Integrity is telling myself the truth.
And honesty is telling the truth to other people.
-- Spencer Johnson
And honesty is telling the truth to other people.
-- Spencer Johnson
When I start writing a series of postings I like to have some idea where it is going to go - or end up. I have to admit when I did the posting on integrity and care I was not sure if there was more that I was going to add. Then the thoughts and statements and feelings simply wouldn’t let me go. I began to look at my own life and realized that much of what I’ve been posting about has also to do with integrity.
It’s a great thing to be who we are. When, as I did with ZZ, I give up my own purpose/identity to please someone else - I have placed huge walls around myself. I will begin to lose my own self, my own identity and my own joy. I guess it comes down to if we are going to please others, we need to please ourselves.
This may seem as selfish - or worse - a stance of not caring, but nothing could be further from the truth. Living who we are is not selfish. It is what we are to do, the reason for our being. To be asked to give any of that up for someone’s “pleasure” is selfish.

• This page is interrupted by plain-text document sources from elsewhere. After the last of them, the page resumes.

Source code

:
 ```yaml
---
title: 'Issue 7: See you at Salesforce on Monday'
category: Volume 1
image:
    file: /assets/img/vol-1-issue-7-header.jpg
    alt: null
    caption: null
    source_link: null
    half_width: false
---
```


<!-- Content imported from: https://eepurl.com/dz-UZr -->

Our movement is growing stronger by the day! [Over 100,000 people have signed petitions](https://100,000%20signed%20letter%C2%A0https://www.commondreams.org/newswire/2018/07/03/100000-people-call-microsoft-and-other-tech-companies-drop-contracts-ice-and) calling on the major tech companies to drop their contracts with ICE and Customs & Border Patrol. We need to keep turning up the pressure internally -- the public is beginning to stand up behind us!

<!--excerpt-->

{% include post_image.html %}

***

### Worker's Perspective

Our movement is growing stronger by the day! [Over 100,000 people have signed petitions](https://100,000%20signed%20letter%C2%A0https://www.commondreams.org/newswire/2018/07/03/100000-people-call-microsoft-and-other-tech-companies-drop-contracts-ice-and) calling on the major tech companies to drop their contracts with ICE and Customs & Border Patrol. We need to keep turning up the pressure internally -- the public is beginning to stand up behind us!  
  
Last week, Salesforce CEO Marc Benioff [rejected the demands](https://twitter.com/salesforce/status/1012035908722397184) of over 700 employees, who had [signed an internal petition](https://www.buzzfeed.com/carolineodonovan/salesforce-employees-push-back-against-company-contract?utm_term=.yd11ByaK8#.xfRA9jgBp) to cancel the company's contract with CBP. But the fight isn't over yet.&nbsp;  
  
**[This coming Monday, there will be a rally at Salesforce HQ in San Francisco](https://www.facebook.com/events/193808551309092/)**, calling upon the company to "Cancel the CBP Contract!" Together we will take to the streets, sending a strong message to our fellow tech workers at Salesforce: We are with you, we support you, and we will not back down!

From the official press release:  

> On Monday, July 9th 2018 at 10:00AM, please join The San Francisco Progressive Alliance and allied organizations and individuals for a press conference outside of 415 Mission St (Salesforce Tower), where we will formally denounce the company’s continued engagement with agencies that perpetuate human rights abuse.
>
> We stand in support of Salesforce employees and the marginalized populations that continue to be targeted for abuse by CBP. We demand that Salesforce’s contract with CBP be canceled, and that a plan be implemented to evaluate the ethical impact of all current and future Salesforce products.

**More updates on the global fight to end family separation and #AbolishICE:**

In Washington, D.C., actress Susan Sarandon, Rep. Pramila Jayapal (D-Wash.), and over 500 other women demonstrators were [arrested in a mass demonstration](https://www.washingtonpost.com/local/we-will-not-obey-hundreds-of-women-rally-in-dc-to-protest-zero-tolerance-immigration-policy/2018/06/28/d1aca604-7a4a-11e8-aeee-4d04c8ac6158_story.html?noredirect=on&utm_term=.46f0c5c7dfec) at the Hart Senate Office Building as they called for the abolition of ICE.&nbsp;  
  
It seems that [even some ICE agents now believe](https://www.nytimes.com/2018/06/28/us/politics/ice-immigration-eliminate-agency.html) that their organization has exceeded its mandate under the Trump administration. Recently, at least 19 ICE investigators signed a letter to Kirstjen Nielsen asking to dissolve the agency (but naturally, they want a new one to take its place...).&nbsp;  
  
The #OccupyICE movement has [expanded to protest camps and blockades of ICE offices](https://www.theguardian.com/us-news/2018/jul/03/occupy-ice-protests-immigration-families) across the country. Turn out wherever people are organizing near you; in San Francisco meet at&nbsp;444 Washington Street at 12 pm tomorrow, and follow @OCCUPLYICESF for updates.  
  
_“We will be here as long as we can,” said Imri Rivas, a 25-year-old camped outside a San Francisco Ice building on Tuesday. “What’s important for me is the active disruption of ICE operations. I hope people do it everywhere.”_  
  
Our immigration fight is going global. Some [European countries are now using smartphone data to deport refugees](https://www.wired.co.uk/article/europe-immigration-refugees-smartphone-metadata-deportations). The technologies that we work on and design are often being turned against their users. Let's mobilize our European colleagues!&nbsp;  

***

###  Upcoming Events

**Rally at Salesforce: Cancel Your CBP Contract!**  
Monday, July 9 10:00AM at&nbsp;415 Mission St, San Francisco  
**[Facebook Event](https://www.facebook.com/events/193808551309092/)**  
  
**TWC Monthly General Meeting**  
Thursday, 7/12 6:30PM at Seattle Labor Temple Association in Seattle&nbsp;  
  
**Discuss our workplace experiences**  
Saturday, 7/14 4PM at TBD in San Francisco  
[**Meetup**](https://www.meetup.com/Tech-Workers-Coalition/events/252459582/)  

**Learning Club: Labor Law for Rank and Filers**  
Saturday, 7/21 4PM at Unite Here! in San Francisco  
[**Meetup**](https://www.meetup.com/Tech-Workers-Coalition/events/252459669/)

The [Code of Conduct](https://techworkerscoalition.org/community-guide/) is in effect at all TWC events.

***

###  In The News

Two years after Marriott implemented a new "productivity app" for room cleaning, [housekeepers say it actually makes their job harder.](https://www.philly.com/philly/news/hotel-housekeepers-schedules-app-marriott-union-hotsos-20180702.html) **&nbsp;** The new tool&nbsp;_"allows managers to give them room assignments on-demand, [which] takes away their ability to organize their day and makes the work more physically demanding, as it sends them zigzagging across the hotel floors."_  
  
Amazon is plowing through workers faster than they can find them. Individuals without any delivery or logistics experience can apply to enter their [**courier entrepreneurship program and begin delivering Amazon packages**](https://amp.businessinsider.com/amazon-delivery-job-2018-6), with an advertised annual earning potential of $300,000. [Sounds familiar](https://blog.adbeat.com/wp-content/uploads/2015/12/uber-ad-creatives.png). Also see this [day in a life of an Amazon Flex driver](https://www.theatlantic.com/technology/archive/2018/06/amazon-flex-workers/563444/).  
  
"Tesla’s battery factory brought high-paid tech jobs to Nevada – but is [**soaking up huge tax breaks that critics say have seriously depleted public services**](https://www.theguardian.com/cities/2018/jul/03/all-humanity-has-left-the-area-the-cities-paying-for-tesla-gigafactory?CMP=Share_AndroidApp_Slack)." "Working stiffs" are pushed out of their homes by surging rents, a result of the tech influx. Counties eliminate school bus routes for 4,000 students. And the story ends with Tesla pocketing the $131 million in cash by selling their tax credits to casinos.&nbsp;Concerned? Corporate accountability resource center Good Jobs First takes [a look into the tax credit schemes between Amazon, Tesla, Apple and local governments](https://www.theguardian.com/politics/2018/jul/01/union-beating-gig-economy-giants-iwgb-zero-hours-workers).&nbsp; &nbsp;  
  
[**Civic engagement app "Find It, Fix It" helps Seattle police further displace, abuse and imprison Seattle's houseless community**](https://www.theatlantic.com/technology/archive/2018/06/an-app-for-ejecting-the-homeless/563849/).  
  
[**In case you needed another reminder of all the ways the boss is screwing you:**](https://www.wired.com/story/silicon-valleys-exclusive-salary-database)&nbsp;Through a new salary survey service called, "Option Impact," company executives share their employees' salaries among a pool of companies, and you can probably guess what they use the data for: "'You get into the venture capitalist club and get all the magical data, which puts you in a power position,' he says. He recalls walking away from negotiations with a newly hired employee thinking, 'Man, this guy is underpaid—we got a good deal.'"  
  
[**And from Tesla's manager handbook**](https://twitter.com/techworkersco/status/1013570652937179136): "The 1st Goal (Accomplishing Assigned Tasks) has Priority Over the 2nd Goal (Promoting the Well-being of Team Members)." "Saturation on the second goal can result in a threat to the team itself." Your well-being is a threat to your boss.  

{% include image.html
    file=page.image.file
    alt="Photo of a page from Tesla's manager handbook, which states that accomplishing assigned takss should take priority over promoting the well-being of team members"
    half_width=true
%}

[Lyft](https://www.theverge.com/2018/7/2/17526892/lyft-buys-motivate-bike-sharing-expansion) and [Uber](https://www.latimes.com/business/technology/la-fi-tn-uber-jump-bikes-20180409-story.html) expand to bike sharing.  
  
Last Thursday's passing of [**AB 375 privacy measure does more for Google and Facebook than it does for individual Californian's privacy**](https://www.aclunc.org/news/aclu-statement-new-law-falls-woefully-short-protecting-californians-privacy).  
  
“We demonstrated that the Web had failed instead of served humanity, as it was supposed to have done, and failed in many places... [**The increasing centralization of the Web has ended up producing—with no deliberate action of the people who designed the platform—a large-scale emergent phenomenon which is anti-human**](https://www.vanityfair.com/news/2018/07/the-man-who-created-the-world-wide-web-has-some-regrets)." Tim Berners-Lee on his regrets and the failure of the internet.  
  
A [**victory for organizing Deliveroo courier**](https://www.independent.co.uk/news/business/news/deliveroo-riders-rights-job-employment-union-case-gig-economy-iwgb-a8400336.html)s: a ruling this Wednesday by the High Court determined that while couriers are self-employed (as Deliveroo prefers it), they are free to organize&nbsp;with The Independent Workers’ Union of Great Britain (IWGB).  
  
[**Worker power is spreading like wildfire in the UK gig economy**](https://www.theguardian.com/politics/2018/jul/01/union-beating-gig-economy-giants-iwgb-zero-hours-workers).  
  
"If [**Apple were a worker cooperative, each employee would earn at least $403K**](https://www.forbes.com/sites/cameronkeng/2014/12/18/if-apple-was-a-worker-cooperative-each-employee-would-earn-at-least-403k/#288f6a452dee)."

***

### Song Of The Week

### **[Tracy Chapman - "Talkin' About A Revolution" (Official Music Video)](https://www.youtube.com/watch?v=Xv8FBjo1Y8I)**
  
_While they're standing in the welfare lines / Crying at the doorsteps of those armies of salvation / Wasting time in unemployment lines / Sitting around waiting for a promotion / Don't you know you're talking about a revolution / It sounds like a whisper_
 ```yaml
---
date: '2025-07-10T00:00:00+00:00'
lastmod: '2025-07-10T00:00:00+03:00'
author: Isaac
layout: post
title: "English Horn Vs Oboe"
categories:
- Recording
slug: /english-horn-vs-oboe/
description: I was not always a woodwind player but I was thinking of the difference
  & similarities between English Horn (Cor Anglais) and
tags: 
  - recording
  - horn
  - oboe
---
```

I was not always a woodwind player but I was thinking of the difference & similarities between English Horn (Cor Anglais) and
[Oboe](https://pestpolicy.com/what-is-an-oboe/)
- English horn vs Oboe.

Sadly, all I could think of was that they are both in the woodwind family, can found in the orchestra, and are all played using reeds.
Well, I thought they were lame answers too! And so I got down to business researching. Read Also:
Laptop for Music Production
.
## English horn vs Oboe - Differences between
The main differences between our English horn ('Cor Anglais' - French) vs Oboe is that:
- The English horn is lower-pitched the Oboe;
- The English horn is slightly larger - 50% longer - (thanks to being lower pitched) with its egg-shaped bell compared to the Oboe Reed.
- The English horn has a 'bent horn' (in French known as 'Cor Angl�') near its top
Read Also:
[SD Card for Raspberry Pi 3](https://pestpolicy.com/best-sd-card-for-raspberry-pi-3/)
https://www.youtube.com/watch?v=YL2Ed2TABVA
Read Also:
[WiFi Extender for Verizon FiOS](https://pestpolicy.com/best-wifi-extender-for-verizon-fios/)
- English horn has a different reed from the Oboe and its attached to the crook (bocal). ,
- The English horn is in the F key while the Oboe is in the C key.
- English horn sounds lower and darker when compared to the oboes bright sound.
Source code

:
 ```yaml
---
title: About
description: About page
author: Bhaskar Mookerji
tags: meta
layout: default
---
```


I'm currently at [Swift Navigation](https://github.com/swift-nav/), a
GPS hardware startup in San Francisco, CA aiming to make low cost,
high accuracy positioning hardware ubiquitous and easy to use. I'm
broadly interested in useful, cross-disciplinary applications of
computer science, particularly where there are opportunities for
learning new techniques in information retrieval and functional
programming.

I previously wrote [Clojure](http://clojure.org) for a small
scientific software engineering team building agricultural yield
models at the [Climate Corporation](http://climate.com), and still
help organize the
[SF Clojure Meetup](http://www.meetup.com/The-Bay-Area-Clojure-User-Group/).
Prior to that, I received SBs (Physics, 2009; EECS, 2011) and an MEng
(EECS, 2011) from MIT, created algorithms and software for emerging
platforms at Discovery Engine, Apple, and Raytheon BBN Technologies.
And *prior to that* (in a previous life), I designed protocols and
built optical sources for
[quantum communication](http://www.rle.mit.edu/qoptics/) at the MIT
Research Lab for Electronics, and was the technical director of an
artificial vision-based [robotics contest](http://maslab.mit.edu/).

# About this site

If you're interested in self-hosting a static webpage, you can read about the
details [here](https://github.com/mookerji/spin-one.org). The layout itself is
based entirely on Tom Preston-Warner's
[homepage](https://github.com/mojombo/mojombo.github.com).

It also can require a great deal of courage, after all - there are so many around who know more about what it “best” for us or think that where we are headed is a great error. While they mean well, we know what we are to do - although the way we are to do it might be somewhat difficult to see at times.
And it takes a sense of purpose and courage to be able to say to those around - “I can appreciate what you are telling me, I can respect how you feel - but I can not accept it.”
But integrity also means living in truth - with others, and with myself. It’s a willingness to acknowledge who I am, what I have done (taking responsibility) and what needs to be done to get where I want to go.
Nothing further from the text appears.